Implantation of aneuploid embryos. Causes and prevention

Implantation of aneuploid embryos. Causes and prevention

Humans have 23 pairs of chromosomes (46 in total) in the cells that make up their body tissues. Chromosomes are where genetic material is stored. The chromosome pairs 1 to 22 are known as autosomes and the 23rd pair are the sex chromosomes that determine gender. Having all 23 pairs of chromosomes confers a chromosomal status known as euploid. Consequently, the chromosome formula is set as 46 XX for females and 46 XY for males.

What are the aneuploidies and the aneuploid embryos?

Aneuploidy is the state in which the two copies of each chromosome do not exist, with more or fewer copies, altering the existing proportion of genetic material in the cells.  In most cases, embryos with these chromosomal abnormalities are not compatible with life due to abnormal early development.

Aneuploidy causes.

Most of these chromosomal abnormalities originate in gametogenesis, that is, in the production of the sperm and egg that will fuse to form the embryo. If one of the two gametes involved in the fertilisation process has one or more aneuploidies, the resulting embryo will also be affected by the anomaly. In the case of female gametes, the importance of the maternal age factor in terms of reproductive health has been widely described, with a directly proportional relationship between the probability of generating aneuploid embryos and the mother’s age.

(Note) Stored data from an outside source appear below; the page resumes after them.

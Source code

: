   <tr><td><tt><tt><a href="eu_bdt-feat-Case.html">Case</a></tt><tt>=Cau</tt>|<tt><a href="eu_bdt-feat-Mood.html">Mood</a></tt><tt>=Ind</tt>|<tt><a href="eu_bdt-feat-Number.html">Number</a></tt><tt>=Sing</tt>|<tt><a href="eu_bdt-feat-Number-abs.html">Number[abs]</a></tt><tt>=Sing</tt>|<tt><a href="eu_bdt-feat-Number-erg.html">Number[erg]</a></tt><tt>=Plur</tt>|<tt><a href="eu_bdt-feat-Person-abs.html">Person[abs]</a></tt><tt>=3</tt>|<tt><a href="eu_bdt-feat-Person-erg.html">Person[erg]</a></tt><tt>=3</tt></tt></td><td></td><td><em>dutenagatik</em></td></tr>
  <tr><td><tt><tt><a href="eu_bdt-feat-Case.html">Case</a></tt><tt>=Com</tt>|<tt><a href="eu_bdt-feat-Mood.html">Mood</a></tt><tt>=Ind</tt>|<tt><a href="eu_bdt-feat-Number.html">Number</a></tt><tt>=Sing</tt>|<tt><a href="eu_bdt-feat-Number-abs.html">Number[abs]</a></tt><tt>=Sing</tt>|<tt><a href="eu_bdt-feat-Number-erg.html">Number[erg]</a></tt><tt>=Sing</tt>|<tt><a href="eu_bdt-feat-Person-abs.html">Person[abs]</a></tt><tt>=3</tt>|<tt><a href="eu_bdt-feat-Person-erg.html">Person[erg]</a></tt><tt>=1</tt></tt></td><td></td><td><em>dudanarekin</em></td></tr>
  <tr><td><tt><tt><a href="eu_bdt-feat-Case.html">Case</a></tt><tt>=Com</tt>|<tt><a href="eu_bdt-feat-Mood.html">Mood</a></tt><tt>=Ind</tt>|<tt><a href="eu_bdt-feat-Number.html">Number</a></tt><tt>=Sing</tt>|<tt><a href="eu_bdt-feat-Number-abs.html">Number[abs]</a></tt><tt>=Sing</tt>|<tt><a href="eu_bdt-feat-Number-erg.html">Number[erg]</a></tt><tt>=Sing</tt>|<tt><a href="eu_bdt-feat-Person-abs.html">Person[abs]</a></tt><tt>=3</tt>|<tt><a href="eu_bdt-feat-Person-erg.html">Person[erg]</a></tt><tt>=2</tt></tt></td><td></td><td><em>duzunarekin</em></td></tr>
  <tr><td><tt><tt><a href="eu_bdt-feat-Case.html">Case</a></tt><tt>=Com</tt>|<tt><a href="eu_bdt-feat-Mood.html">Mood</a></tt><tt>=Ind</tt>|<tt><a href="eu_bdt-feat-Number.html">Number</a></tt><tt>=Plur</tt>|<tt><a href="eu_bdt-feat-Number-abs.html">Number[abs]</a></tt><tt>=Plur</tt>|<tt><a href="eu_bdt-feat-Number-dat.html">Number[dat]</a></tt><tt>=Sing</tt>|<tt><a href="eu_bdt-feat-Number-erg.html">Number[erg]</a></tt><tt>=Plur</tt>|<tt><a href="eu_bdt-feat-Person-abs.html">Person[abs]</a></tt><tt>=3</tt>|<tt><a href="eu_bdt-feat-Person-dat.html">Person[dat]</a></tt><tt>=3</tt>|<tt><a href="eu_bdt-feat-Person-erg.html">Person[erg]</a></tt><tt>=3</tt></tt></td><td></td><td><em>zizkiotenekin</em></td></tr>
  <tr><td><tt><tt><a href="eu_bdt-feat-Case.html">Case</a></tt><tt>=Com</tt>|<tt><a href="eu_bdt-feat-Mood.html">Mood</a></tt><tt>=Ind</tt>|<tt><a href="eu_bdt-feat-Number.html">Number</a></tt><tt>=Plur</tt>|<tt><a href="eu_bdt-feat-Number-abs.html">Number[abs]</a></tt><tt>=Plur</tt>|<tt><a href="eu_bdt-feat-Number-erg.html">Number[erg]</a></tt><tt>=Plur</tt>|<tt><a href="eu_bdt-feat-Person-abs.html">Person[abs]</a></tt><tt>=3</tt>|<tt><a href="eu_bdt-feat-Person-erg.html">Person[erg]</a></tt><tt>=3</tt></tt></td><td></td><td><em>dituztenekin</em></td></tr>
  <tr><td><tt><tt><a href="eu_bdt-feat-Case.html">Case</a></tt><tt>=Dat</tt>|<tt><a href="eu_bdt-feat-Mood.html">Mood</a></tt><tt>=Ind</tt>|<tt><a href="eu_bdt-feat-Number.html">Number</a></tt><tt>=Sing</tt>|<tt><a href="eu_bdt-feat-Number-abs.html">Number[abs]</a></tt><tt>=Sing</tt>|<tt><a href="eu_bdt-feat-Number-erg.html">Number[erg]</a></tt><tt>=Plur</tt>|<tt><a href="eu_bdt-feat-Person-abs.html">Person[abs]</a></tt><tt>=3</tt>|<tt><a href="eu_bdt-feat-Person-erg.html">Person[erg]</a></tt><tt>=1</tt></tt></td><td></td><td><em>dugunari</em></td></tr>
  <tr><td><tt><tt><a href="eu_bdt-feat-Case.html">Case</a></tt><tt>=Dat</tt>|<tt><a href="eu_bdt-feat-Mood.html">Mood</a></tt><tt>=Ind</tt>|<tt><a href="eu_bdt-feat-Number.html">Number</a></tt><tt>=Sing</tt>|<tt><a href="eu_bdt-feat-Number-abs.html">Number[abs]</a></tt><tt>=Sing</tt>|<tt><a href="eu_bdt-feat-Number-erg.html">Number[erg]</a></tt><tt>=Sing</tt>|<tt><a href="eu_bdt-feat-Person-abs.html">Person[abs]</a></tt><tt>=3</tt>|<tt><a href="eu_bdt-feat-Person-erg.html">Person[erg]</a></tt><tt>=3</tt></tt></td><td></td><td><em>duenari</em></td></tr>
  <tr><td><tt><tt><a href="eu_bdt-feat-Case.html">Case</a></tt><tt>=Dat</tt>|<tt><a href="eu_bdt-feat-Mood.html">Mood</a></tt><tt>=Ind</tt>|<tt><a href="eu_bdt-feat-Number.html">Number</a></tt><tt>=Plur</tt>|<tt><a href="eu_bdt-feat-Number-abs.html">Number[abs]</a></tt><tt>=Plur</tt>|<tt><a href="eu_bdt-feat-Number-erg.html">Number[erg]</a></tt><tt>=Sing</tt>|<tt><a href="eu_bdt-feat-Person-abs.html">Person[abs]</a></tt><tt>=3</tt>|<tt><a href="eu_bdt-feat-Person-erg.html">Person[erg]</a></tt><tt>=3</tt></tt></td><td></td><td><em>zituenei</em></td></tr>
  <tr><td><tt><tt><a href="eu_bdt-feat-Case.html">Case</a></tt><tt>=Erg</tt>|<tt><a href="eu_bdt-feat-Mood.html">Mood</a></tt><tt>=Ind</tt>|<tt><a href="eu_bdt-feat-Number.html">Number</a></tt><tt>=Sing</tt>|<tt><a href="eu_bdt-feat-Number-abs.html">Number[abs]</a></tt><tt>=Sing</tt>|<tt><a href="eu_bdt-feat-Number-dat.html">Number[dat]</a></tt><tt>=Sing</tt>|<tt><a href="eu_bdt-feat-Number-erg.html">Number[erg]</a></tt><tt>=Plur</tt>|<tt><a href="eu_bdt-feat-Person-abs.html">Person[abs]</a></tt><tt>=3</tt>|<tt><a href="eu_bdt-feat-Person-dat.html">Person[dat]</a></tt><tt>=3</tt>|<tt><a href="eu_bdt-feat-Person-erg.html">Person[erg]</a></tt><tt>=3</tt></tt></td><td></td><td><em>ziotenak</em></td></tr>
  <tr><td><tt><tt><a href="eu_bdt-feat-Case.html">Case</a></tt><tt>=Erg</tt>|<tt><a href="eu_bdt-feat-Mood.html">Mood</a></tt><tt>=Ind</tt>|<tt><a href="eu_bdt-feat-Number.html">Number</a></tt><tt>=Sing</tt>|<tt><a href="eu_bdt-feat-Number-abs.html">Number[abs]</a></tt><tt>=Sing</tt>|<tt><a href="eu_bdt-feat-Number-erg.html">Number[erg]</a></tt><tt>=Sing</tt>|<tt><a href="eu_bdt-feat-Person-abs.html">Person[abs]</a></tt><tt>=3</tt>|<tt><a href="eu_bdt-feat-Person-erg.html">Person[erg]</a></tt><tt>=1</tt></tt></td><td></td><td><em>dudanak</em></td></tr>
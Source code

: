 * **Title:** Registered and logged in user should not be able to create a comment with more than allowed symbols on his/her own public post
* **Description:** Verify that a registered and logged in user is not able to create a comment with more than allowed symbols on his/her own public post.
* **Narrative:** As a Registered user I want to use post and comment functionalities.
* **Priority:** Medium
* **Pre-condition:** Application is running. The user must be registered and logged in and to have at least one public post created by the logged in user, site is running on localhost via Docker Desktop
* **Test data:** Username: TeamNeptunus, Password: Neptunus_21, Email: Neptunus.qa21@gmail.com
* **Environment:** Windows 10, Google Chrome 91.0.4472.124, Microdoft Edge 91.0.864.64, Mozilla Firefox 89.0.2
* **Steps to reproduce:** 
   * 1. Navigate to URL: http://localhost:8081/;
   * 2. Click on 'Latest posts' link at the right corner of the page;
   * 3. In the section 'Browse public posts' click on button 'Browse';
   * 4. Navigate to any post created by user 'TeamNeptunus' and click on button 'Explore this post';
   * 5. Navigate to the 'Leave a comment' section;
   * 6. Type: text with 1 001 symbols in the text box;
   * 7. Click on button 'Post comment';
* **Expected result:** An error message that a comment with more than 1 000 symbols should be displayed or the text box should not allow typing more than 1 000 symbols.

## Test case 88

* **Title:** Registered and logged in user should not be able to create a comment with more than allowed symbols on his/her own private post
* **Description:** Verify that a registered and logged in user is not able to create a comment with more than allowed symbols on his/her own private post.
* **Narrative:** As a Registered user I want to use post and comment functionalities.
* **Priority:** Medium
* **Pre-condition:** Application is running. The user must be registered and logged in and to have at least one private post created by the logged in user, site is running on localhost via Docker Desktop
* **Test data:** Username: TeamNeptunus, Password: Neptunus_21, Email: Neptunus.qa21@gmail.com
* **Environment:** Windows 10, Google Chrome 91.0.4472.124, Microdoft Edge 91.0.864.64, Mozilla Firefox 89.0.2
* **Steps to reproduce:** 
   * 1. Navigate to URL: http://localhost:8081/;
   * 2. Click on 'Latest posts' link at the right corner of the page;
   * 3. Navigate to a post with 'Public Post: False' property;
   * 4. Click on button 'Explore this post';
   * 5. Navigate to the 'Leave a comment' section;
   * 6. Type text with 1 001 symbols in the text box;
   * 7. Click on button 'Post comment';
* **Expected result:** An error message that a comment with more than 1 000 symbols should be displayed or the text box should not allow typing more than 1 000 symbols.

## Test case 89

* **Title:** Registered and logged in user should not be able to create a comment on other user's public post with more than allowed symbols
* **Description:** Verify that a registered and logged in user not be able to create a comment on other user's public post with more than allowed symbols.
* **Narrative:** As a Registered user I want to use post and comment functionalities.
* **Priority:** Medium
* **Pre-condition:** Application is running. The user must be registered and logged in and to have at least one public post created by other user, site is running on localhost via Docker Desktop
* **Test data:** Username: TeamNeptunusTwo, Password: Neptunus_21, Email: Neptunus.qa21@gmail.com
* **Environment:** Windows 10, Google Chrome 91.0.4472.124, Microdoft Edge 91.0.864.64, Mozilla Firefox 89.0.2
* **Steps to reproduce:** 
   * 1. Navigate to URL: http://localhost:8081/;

Aneuploid Embryos in Embryo Implantation.

Both in natural conception and after undergoing assisted reproduction treatment (ART), the probability of generating a certain percentage of aneuploid embryos will vary depending on different factors in each specific case. Embryos presenting aneuploidies incompatible with life may either be blocked during the first stages of cell division, or they may be directly incapable of completing the implantation process because their development stops in the first days after generating the blastocyst.

However, it is possible for the aneuploid embryo to implant. In this situation, an early clinical miscarriage is most likely to occur, because the proportion of genetic material present in the embryo would be altered. This is why these aneuploidies represent one of the main factors causing repeated miscarriages.

Are all A quality embryos euploids?

Definitely no. The embryo quality conventional classification, which strictly uses morphological criteria, is not able to discern the embryos chromosomal status and therefore cannot determine whether an embryo is euploid or aneuploid. However, it has been observed that poor quality embryos are more likely to be aneuploid.

How to prevent Aneuploidy?

Aneuploidy cannot be prevented, what we can do is to avoid transferring embryos with aneuploidy. After carrying out an in vitro fertilisation (IVF) treatment, there is the possibility of subjecting the embryos generated to Preimplantational Genetic Diagnosis for Aneuploidy (PGT-A), by means of the biopsy of a few trophectoderm cells in the blastocyst stage. By doing this, we can detect the number of copies of each chromosome present in an embryo. Consequently, those embryos in which no chromosomal abnormalities are detected after the indicated genetic study (euploid) can be transferred to the maternal uterus.

Which aneuploidies are compatible with life?

Although most aneuploid embryos result in early miscarriage in the event of successful implantation, there are certain chromosomal abnormalities that are compatible with life.

Autosomal aneuploidies (pairs 1-22): These include Down Syndrome (Trisomy 21), Patau Syndrome (Trisomy 13) and Edwards Syndrome (Trisomy 18), associated with mental retardation and possible physical malformations. In the specific case of those affected by Down’s syndrome, life expectancy is approximately 50-60 years. Those affected by Patau’s or Edwards’ syndromes die before or shortly after birth and only in exceptional cases do they live beyond the first year of life.

Sexual chromosomes aneuploidies (pair 23):

  • Klinefelter’s syndrome (47, XXY): caused by the presence of an extra X chromosome. People affected by this trisomy are usually taller, sometimes slightly mentally retarded and have fertility problems.
  • Jakob syndrome (47, XYY): caused by the presence of an extra Y chromosome. Individuals with this syndrome are taller than normal and may have some language deficits, but usually do not have mental retardation.
  • Turner syndrome (45, X0): caused by the loss of an X chromosome. People with this monosomy have short stature, infertility and sometimes heart and kidney disorders.
  • Triple X syndrome (47, XXX): caused by the presence of an extra X chromosome. May show no symptoms, only mild or more prominent symptoms, including developmental delays and learning disabilities.